Somewhat separate from the main British stream is that
current of weirdness in Irish literature which came to the fore in the
Celtic Renaissance of the later nineteenth and early twentieth centuries.
Ghost and fairy lore have always been of great prominence in Ireland, and
for over a hundred years have been recorded by a line of such faithful
transcribers and translators as William Carleton, T. Crofton Croker, Lady
Wilde -- mother of Oscar Wilde -- Douglas Hyde, and W.B. Yeats. Brought
to notice by the modern movement, this body of myth has been carefully
collected and studied; and its salient features reproduced in the work
of later figures like Yeats, J. M. Synge, "A. E.," Lady Gregory, Padraic
Colum, James Stephens and their colleagues.

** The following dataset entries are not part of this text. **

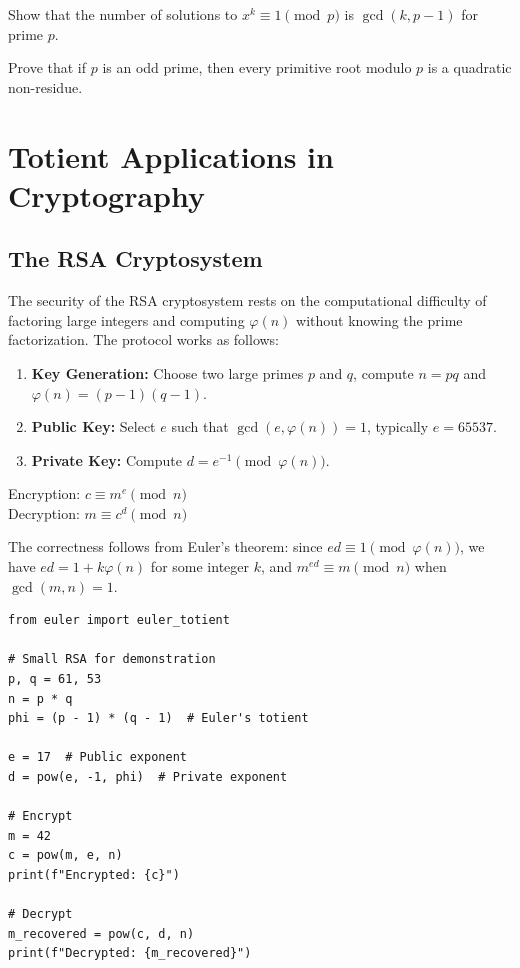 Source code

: \begin{exercise}
Show that the number of solutions to $x^k \equiv 1 \pmod{p}$ is $\gcd(k, p-1)$ for prime $p$.
\end{exercise}

\begin{exercise}
Prove that if $p$ is an odd prime, then every primitive root modulo $p$ is a quadratic non-residue.
\end{exercise}

\section{Totient Applications in Cryptography}

\subsection{The RSA Cryptosystem}

The security of the RSA cryptosystem rests on the computational difficulty of factoring large integers and computing $\varphi(n)$ without knowing the prime factorization. The protocol works as follows:

\begin{enumerate}
    \item \textbf{Key Generation:} Choose two large primes $p$ and $q$, compute $n = pq$ and $\varphi(n) = (p-1)(q-1)$.
    \item \textbf{Public Key:} Select $e$ such that $\gcd(e, \varphi(n)) = 1$, typically $e = 65537$.
    \item \textbf{Private Key:} Compute $d = e^{-1} \pmod{\varphi(n)}$.
\end{enumerate}

Encryption: $c \equiv m^e \pmod{n}$\\
Decryption: $m \equiv c^d \pmod{n}$

The correctness follows from Euler's theorem: since $ed \equiv 1 \pmod{\varphi(n)}$, we have $ed = 1 + k\varphi(n)$ for some integer $k$, and $m^{ed} \equiv m \pmod{n}$ when $\gcd(m,n) = 1$.

\begin{lstlisting}[caption={RSA encryption and decryption}, label=lst:rsa_crypto]
from euler import euler_totient

# Small RSA for demonstration
p, q = 61, 53
n = p * q
phi = (p - 1) * (q - 1)  # Euler's totient

e = 17  # Public exponent
d = pow(e, -1, phi)  # Private exponent

# Encrypt
m = 42
c = pow(m, e, n)
print(f"Encrypted: {c}")

# Decrypt
m_recovered = pow(c, d, n)
print(f"Decrypted: {m_recovered}")
\end{lstlisting}

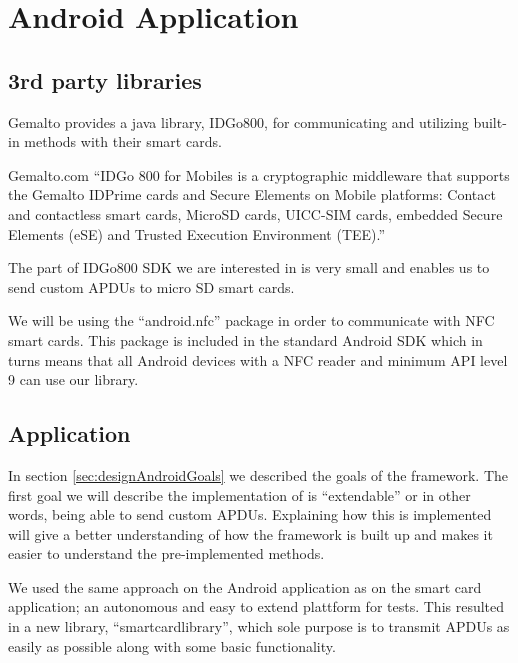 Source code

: \section{Android Application}

\subsection{3rd party libraries}
Gemalto provides a java library, IDGo800, for communicating and utilizing built-in methods with their smart cards.

\begin{aquote}{Gemalto.com \cite{GemaltoIDGo800}}
``IDGo 800 for Mobiles is a cryptographic middleware that supports the Gemalto IDPrime cards and Secure Elements on Mobile platforms: Contact and contactless smart cards, MicroSD cards, UICC-SIM cards, embedded Secure Elements (eSE) and Trusted Execution Environment (TEE).''
\end{aquote}

The part of IDGo800 SDK we are interested in is very small and enables us to send custom APDUs to micro SD smart cards.

We will be using the ``android.nfc'' package in order to communicate with NFC smart cards. This package is included in the standard Android SDK which in turns means that all Android devices with a NFC reader and minimum API level 9 \cite{androidNFCminSDK} can use our library.

\subsection{Application}
\label{sec:androidApp}

In section \ref{sec:designAndroidGoals} we described the goals of the framework. The first goal we will describe the implementation of is ``extendable'' or in other words, being able to send custom APDUs. Explaining how this is implemented will give a better understanding of how the framework is built up and makes it easier to understand the pre-implemented methods.

We used the same approach on the Android application as on the smart card application; an autonomous and easy to extend plattform for tests. This resulted in a new library, ``smartcardlibrary'',  which sole purpose is to transmit APDUs as easily as possible along with some basic functionality.

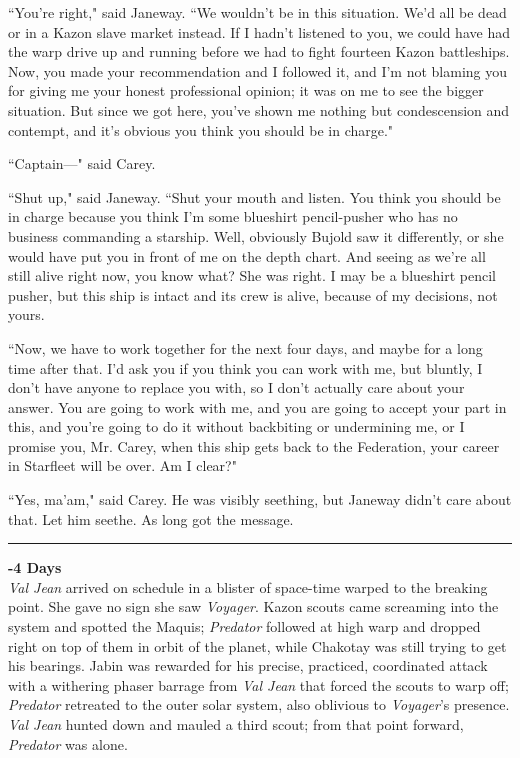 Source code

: \documentclass[twoside,letterpaper,12pt]{memoir}
\begin{document}
``You're right," said Janeway. ``We wouldn't be in this situation. We'd all be dead or in a Kazon slave market instead. If I hadn't listened to you, we could have had the warp drive up and running before we had to fight fourteen Kazon battleships. Now, you made your recommendation and I followed it, and I'm not blaming you for giving me your honest professional opinion; it was on me to see the bigger situation. But since we got here, you've shown me nothing but condescension and contempt, and it's obvious you think you should be in charge." 

``Captain---" said Carey. 

``Shut up," said Janeway. ``Shut your mouth and listen. You think you should be in charge because you think I'm some blueshirt pencil-pusher who has no business commanding a starship. Well, obviously Bujold saw it differently, or she would have put you in front of me on the depth chart. And seeing as we're all still alive right now, you know what? She was right. I may be a blueshirt pencil pusher, but this ship is intact and its crew is alive, because of my decisions, not yours. 

``Now, we have to work together for the next four days, and maybe for a long time after that. I'd ask you if you think you can work with me, but bluntly, I don't have anyone to replace you with, so I don't actually care about your answer. You are going to work with me, and you are going to accept your part in this, and you're going to do it without backbiting or undermining me, or I promise you, Mr. Carey, when this ship gets back to the Federation, your career in Starfleet will be over. Am I clear?" 

``Yes, ma'am," said Carey. He was visibly seething, but Janeway didn't care about that. Let him seethe. As long got the message.

\begin{center}\rule{3cm}{0.4 pt}\end{center} 

\noindent\textbf{-4 Days}\\

\textit{Val Jean} arrived on schedule in a blister of space-time warped to the breaking point. She gave no sign she saw \textit{Voyager}. Kazon scouts came screaming into the system and spotted the Maquis; \textit{Predator} followed at high warp and dropped right on top of them in orbit of the planet, while Chakotay was still trying to get his bearings. Jabin was rewarded for his precise, practiced, coordinated attack with a withering phaser barrage from \textit{Val Jean} that forced the scouts to warp off; \textit{Predator} retreated to the outer solar system, also oblivious to \textit{Voyager}'s presence. \textit{Val Jean} hunted down and mauled a third scout; from that point forward, \textit{Predator} was alone. 
\end{document}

Whilst on the whole more whimsically fantastic than terrible,
such folklore and its consciously artistic counterparts contain much that
falls truly within the domain of cosmic horror. Tales of burials in sunken
churches beneath haunted lakes, accounts of death-heralding banshees and
sinister changelings, ballads of spectres and "the unholy creatures of
the Raths" -- all these have their poignant and definite shivers, and mark
a strong and distinctive element in weird literature. Despite homely grotesqueness
and absolute naiveté, there is genuine nightmare in the class of
narrative represented by the yarn of Teig O'Kane, who in punishment for
his wild life was ridden all night by a hideous corpse that demanded burial
and drove him from churchyard to churchyard as the dead rose up loathsomely
in each one and refused to accommodate the newcomer with a berth. Yeats,
undoubtedly the greatest figure of the Irish revival if not the greatest
of all living poets, has accomplished notable things both in original work
and in the codification of old legends.